We thank the reviewer for this precious feedback. We revised the manuscript accordingly, by expanding on the clinical relevance of our findings in relevant theoretical sections of the manuscript. In first step, we included a section of the discussion suggesting:

“The negative effect played by medical scholarly and professional experience in the neural response to others’ pain has been often interpreted in terms of decreased empathic response, possibly promoted by enhanced regulatory abilities (Cheng et al., 2007; Decety et al., 2010). […] This process has the beneficial effect of shielding physicians from the emotional weight sharing others’ suffering (Gleichgerrcht and Decety, 2014; Vaes and Muratore, 2013; Weilenmann et al., 2018), but at the same time exposes patients (especially women and individuals from ethnical minorities, Ghoshal et al., 2020; Greenwood et al., 2018; Kaseweter et al., 2012; Todd et al., 2000) to the risk of being unrelieved from their condition.” (Discussion, pages 21-22).

At the second step, we also modified portions of the Introduction and Discussion section addressing specifically the notion of Distrust. Also in this case, we expanded on these sections by highlighting their clinical relevance. Please see, for more details, to our reply to the subsequent point.

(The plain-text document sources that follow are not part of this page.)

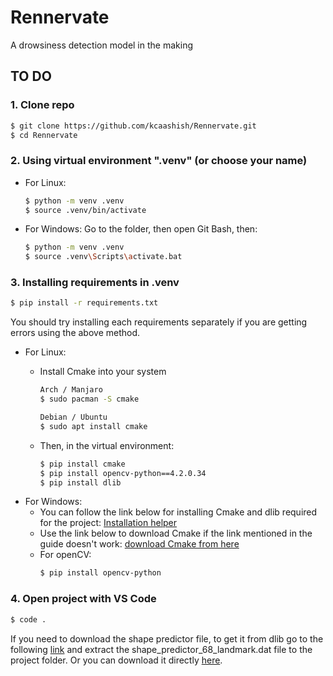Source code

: # Rennervate

A drowsiness detection model in the making

## TO DO

### 1. Clone repo

```sh
$ git clone https://github.com/kcaashish/Rennervate.git
$ cd Rennervate
```

### 2. Using virtual environment ".venv" (or choose your name)

- For Linux:
  ```sh
  $ python -m venv .venv
  $ source .venv/bin/activate
  ```
- For Windows:
  Go to the folder, then open Git Bash, then:
  ```sh
  $ python -m venv .venv
  $ source .venv\Scripts\activate.bat
  ```

### 3. Installing requirements in .venv

```sh
$ pip install -r requirements.txt
```
You should try installing each requirements separately if you are getting errors using the above method.

- For Linux:
  - Install Cmake into your system
    ```sh
    Arch / Manjaro
    $ sudo pacman -S cmake
    ```
    ```sh
    Debian / Ubuntu
    $ sudo apt install cmake
    ```
    
  - Then, in the virtual environment:
    ```sh
    $ pip install cmake
    $ pip install opencv-python==4.2.0.34
    $ pip install dlib
    ```
- For Windows:
  - You can follow the link below for installing Cmake and dlib required for the project:
    [Installation helper](https://medium.com/analytics-vidhya/how-to-install-dlib-library-for-python-in-windows-10-57348ba1117f)
  - Use the link below to download Cmake if the link mentioned in the guide doesn't work: [download Cmake from here](https://www.softpedia.com/get/Programming/Coding-languages-Compilers/CMake.shtml)
  - For openCV:
    ```sh
    $ pip install opencv-python
    ```
    
### 4. Open project with VS Code

```sh
$ code .
```

If you need to download the shape predictor file, to get it from dlib go to the following [link](http://dlib.net/files/shape_predictor_68_face_landmarks.dat.bz2) and extract the shape_predictor_68_landmark.dat file to the project folder. Or you can download it directly [here](https://github.com/JeffTrain/selfie/raw/master/shape_predictor_68_face_landmarks.dat).
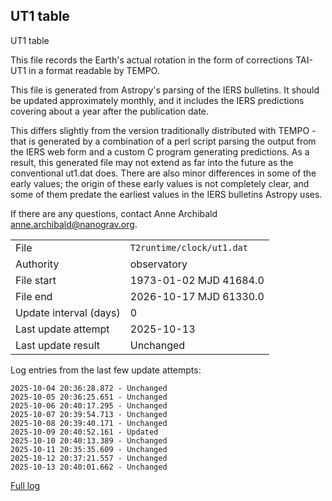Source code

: 
## UT1 table

UT1 table

This file records the Earth's actual rotation in the form of
corrections TAI-UT1 in a format readable by TEMPO.

This file is generated from Astropy's parsing of the IERS
bulletins. It should be updated approximately monthly, and it
includes the IERS predictions covering about a year after the
publication date.

This differs slightly from the version traditionally distributed
with TEMPO - that is generated by a combination of a perl script
parsing the output from the IERS web form and a custom C program
generating predictions. As a result, this generated file may not
extend as far into the future as the conventional ut1.dat does.
There are also minor differences in some of the early values; the
origin of these early values is not completely clear, and some of
them predate the earliest values in the IERS bulletins Astropy uses.

If there are any questions, contact Anne Archibald
<anne.archibald@nanograv.org>.

|     |     |
|:--- |:--- |
| File | `T2runtime/clock/ut1.dat` |
| Authority | observatory |
| File start | 1973-01-02 MJD 41684.0 |
| File end | 2026-10-17 MJD 61330.0 |
| Update interval (days) | 0 |
| Last update attempt | 2025-10-13 |
| Last update result | Unchanged |

Log entries from the last few update attempts:
```
2025-10-04 20:36:28.872 - Unchanged
2025-10-05 20:36:25.651 - Unchanged
2025-10-06 20:40:17.295 - Unchanged
2025-10-07 20:39:54.713 - Unchanged
2025-10-08 20:39:40.171 - Unchanged
2025-10-09 20:40:52.161 - Updated
2025-10-10 20:40:13.389 - Unchanged
2025-10-11 20:35:35.609 - Unchanged
2025-10-12 20:37:21.557 - Unchanged
2025-10-13 20:40:01.662 - Unchanged
```
[Full log](https://raw.githubusercontent.com/ipta/pulsar-clock-corrections/main/log/T2runtime/clock/ut1.dat.log)
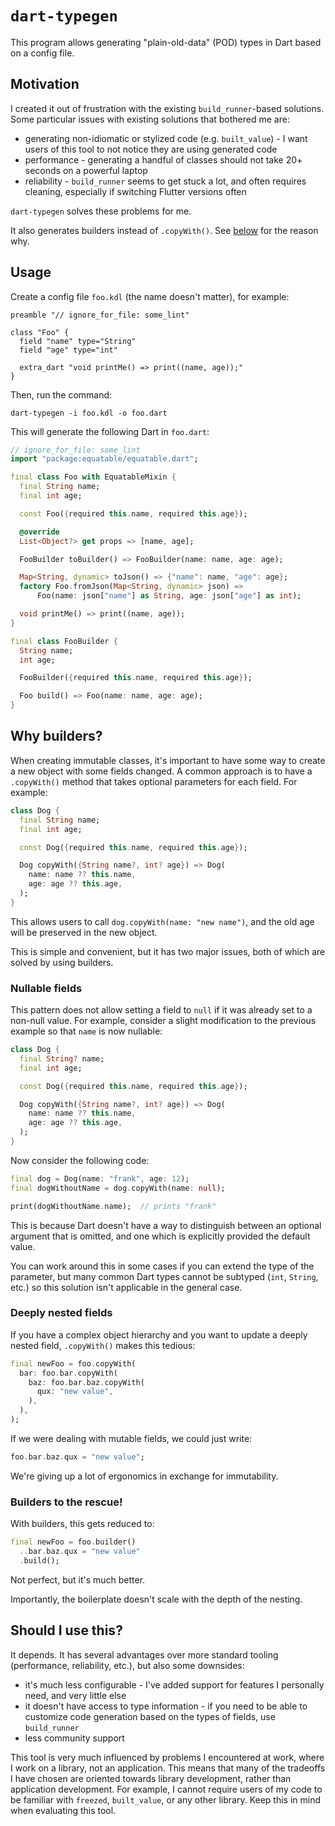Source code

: # `dart-typegen`

This program allows generating "plain-old-data" (POD) types in Dart based on a
config file. 

## Motivation

I created it out of frustration with the existing
`build_runner`-based solutions. Some particular issues with existing solutions
that bothered me are:
- generating non-idiomatic or stylized code (e.g. `built_value`) - I want users
  of this tool to not notice they are using generated code
- performance - generating a handful of classes should not take 20+ seconds on
  a powerful laptop
- reliability - `build_runner` seems to get stuck a lot, and often requires
  cleaning, especially if switching Flutter versions often

`dart-typegen` solves these problems for me. 

It also generates builders instead of `.copyWith()`. See [below](#why-builders)
for the reason why.

## Usage

Create a config file `foo.kdl` (the name doesn't matter), for example:
```kdl
preamble "// ignore_for_file: some_lint"

class "Foo" {
  field "name" type="String"
  field "age" type="int"

  extra_dart "void printMe() => print((name, age));"
}
```
Then, run the command:
```shell
dart-typegen -i foo.kdl -o foo.dart
```
This will generate the following Dart in `foo.dart`:
```dart
// ignore_for_file: some_lint
import "package:equatable/equatable.dart";

final class Foo with EquatableMixin {
  final String name;
  final int age;

  const Foo({required this.name, required this.age});

  @override
  List<Object?> get props => [name, age];

  FooBuilder toBuilder() => FooBuilder(name: name, age: age);

  Map<String, dynamic> toJson() => {"name": name, "age": age};
  factory Foo.fromJson(Map<String, dynamic> json) =>
      Foo(name: json["name"] as String, age: json["age"] as int);

  void printMe() => print((name, age));
}

final class FooBuilder {
  String name;
  int age;

  FooBuilder({required this.name, required this.age});

  Foo build() => Foo(name: name, age: age);
}
```


## Why builders?

When creating immutable classes, it's important to have some way to create a
new object with some fields changed. A common approach is to have a
`.copyWith()` method that takes optional parameters for each field. For
example: 

```dart
class Dog {
  final String name;
  final int age;

  const Dog({required this.name, required this.age});

  Dog copyWith({String name?, int? age}) => Dog(
    name: name ?? this.name,
    age: age ?? this.age,
  );
}
```

This allows users to call `dog.copyWith(name: "new name")`, and the old age
will be preserved in the new object.

This is simple and convenient, but it has two major issues, both of which are
solved by using builders.

### Nullable fields

This pattern does not allow setting a field to `null` if it was already set to
a non-null value. For example, consider a slight modification to the previous
example so that `name` is now nullable:

```dart
class Dog {
  final String? name;
  final int age;

  const Dog({required this.name, required this.age});

  Dog copyWith({String name?, int? age}) => Dog(
    name: name ?? this.name,
    age: age ?? this.age,
  );
}
```
Now consider the following code:
```dart
final dog = Dog(name: "frank", age: 12);
final dogWithoutName = dog.copyWith(name: null);

print(dogWithoutName.name);  // prints "frank"
```
This is because Dart doesn't have a way to distinguish between an optional
argument that is omitted, and one which is explicitly provided the default
value.

You can work around this in some cases if you can extend the type of the
parameter, but many common Dart types cannot be subtyped (`int`, `String`,
etc.) so this solution isn't applicable in the general case.

### Deeply nested fields

If you have a complex object hierarchy and you want to update a deeply nested
field, `.copyWith()` makes this tedious:
```dart
final newFoo = foo.copyWith(
  bar: foo.bar.copyWith(
    baz: foo.bar.baz.copyWith(
      qux: "new value",
    ),
  ),
);
```
If we were dealing with mutable fields, we could just write:
```dart
foo.bar.baz.qux = "new value";
```
We're giving up a lot of ergonomics in exchange for immutability.

### Builders to the rescue!

With builders, this gets reduced to:
```dart
final newFoo = foo.builder()
  ..bar.baz.qux = "new value"
  .build();
```
Not perfect, but it's much better.

Importantly, the boilerplate doesn't scale with the depth of the nesting.

## Should I use this?

It depends. It has several advantages over more standard tooling (performance,
reliability, etc.), but also some downsides:
- it's much less configurable - I've added support for features I personally
  need, and very little else
- it doesn't have access to type information - if you need to be able to
  customize code generation based on the types of fields, use `build_runner`
- less community support

This tool is very much influenced by problems I encountered at work, where I
work on a library, not an application. This means that many of the tradeoffs I
have chosen are oriented towards library development, rather than application
development. For example, I cannot require users of my code to be familiar with
`freezed`, `built_value`, or any other library. Keep this in mind when
evaluating this tool.
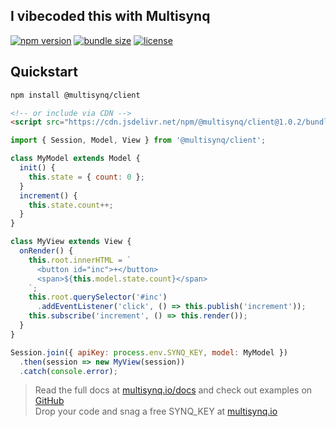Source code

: ## I vibecoded this with Multisynq

[![npm version](https://img.shields.io/npm/v/@multisynq/client)](https://www.npmjs.com/package/@multisynq/client)
[![bundle size](https://img.shields.io/bundlephobia/minzip/@multisynq/client)](https://www.npmjs.com/package/@multisynq/client)
[![license](https://img.shields.io/npm/l/@multisynq/client)](https://github.com/Multisynq/client/blob/main/LICENSE)

## Quickstart

```bash
npm install @multisynq/client
```

```html
<!-- or include via CDN -->
<script src="https://cdn.jsdelivr.net/npm/@multisynq/client@1.0.2/bundled/multisynq-client.min.js"></script>
```

```js
import { Session, Model, View } from '@multisynq/client';

class MyModel extends Model {
  init() {
    this.state = { count: 0 };
  }
  increment() {
    this.state.count++;
  }
}

class MyView extends View {
  onRender() {
    this.root.innerHTML = `
      <button id="inc">+</button>
      <span>${this.model.state.count}</span>
    `;
    this.root.querySelector('#inc')
      .addEventListener('click', () => this.publish('increment'));
    this.subscribe('increment', () => this.render());
  }
}

Session.join({ apiKey: process.env.SYNQ_KEY, model: MyModel })
  .then(session => new MyView(session))
  .catch(console.error);
```

> Read the full docs at [multisynq.io/docs](https://multisynq.io/docs) and check out examples on [GitHub](https://github.com/Multisynq)  
> Drop your code and snag a free SYNQ_KEY at [multisynq.io](https://multisynq.io)  
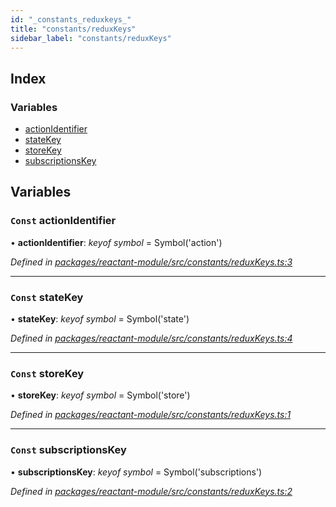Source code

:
 ```yaml
---
id: "_constants_reduxkeys_"
title: "constants/reduxKeys"
sidebar_label: "constants/reduxKeys"
---
```


## Index

### Variables

* [actionIdentifier](_constants_reduxkeys_.md#const-actionidentifier)
* [stateKey](_constants_reduxkeys_.md#const-statekey)
* [storeKey](_constants_reduxkeys_.md#const-storekey)
* [subscriptionsKey](_constants_reduxkeys_.md#const-subscriptionskey)

## Variables

### `Const` actionIdentifier

• **actionIdentifier**: *keyof symbol* = Symbol('action')

*Defined in [packages/reactant-module/src/constants/reduxKeys.ts:3](https://github.com/unadlib/reactant/blob/9b7ec31/packages/reactant-module/src/constants/reduxKeys.ts#L3)*

___

### `Const` stateKey

• **stateKey**: *keyof symbol* = Symbol('state')

*Defined in [packages/reactant-module/src/constants/reduxKeys.ts:4](https://github.com/unadlib/reactant/blob/9b7ec31/packages/reactant-module/src/constants/reduxKeys.ts#L4)*

___

### `Const` storeKey

• **storeKey**: *keyof symbol* = Symbol('store')

*Defined in [packages/reactant-module/src/constants/reduxKeys.ts:1](https://github.com/unadlib/reactant/blob/9b7ec31/packages/reactant-module/src/constants/reduxKeys.ts#L1)*

___

### `Const` subscriptionsKey

• **subscriptionsKey**: *keyof symbol* = Symbol('subscriptions')

*Defined in [packages/reactant-module/src/constants/reduxKeys.ts:2](https://github.com/unadlib/reactant/blob/9b7ec31/packages/reactant-module/src/constants/reduxKeys.ts#L2)*
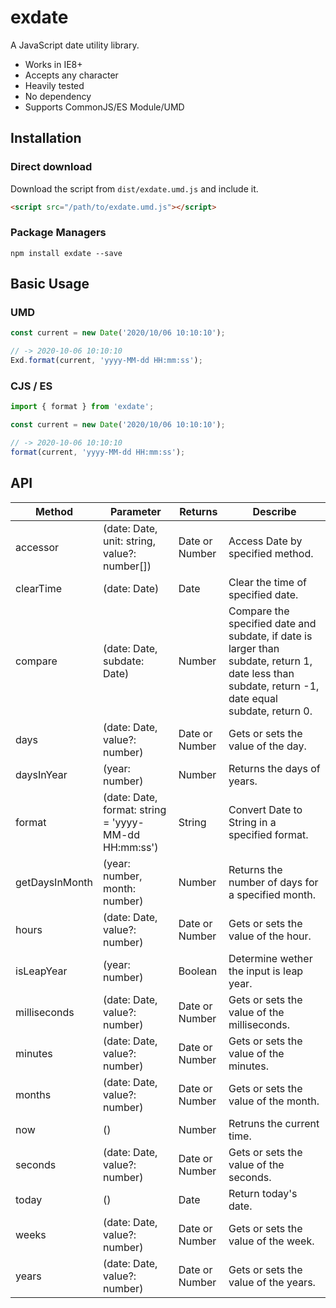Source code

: # exdate

A JavaScript date utility library.

- Works in IE8+
- Accepts any character
- Heavily tested
- No dependency
- Supports CommonJS/ES Module/UMD

## Installation

### Direct download

Download the script from `dist/exdate.umd.js` and include it.

```html
<script src="/path/to/exdate.umd.js"></script>
```

### Package Managers

```
npm install exdate --save
```

## Basic Usage

### UMD

```javascript
const current = new Date('2020/10/06 10:10:10');

// -> 2020-10-06 10:10:10
Exd.format(current, 'yyyy-MM-dd HH:mm:ss');
```

### CJS / ES

```javascript
import { format } from 'exdate';

const current = new Date('2020/10/06 10:10:10');

// -> 2020-10-06 10:10:10
format(current, 'yyyy-MM-dd HH:mm:ss');
```

## API

| Method             | Parameter  | Returns  | Describe     |
| ------------------ | --------------- | -------- | ---------------- |
| accessor | (date: Date, unit: string, value?: number[]) | Date or Number | Access Date by specified method. |
| clearTime | (date: Date) | Date | Clear the time of specified date. |
| compare | (date: Date, subdate: Date) | Number | Compare the specified date and subdate, if date is larger than subdate, return 1, date less than subdate, return -1, date equal subdate, return 0. |
| days | (date: Date, value?: number) | Date or Number | Gets or sets the value of the day. |
| daysInYear | (year: number) | Number | Returns the days of years. |
| format | (date: Date, format: string = 'yyyy-MM-dd HH:mm:ss') | String | Convert Date to String in a specified format. |
| getDaysInMonth | (year: number, month: number) | Number | Returns the number of days for a specified month. |
| hours | (date: Date, value?: number) | Date or Number | Gets or sets the value of the hour. |
| isLeapYear | (year: number) | Boolean | Determine wether the input is leap year. |
| milliseconds | (date: Date, value?: number) | Date or Number | Gets or sets the value of the milliseconds. |
| minutes | (date: Date, value?: number) | Date or Number |  Gets or sets the value of the minutes. |
| months | (date: Date, value?: number) | Date or Number | Gets or sets the value of the month. |
| now | () | Number | Retruns the current time. |
| seconds | (date: Date, value?: number) | Date or Number |  Gets or sets the value of the seconds. |
| today | () | Date | Return today's date. |
| weeks | (date: Date, value?: number) | Date or Number |  Gets or sets the value of the week. |
| years | (date: Date, value?: number) | Date or Number |  Gets or sets the value of the years. |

– I had a few issues with how Distrust was introduced, measured, and discussed in this paper. First, I think more justification in the Introduction for why practitioners might distrust patient pain report is warranted. Prior evidence that factors such as provider fear of patient opioid addiction and belief that women and racial/ethnic minorities exaggerate pain are relevant here (see review by Ghoshal et al., (2020) J Pain Res, work by Mende-Siedlecki et al., (2019), J Exp Psychol, and others). Several of these topics intersect with the broader issue of gender and racial/ethnic disparities in pain, which I realize is not the main focus of the present study. Nonetheless, this is a major applied area where provider pain underestimation is a known problem, and I think it could be acknowledged more in both the Introduction and Discussion to strengthen the clinical relevance of this paper.

Following our reply to the reviewer’s previous comment, we do acknowledge that the paper will benefit from a more in depth introduction and discussion of the notion of Distrust in relation to clinically-relevant topic, such as opiophobia and pain underestimation ethnic minorities. Please see the revised theoretical section of the manuscript.

“In clinical settings, acknowledging high levels of pain often leads to the prescription of strong analgesics, which however have contraindications for patients’ health (Buckeridge et al., 2010; Butler et al., 2016; Makris et al., 2014). Concerns for such side-effects (e.g., opiophobia) contribute to inadequate pain treatment in medical settings (Bennett and Carr, 2002; Bertrand et al., 2021; Corradi-Dell’Acqua et al., 2019), as healthcare providers prioritize those cases in which pain is unequivocally established. In this perspective, one study showed that doctors and nurses tended to underestimate pain in larger extent when presented with cues that patients might have lied or exaggerate their ratings (Kappesser et al., 2006).” (Introduction, page 4, lines 8-16).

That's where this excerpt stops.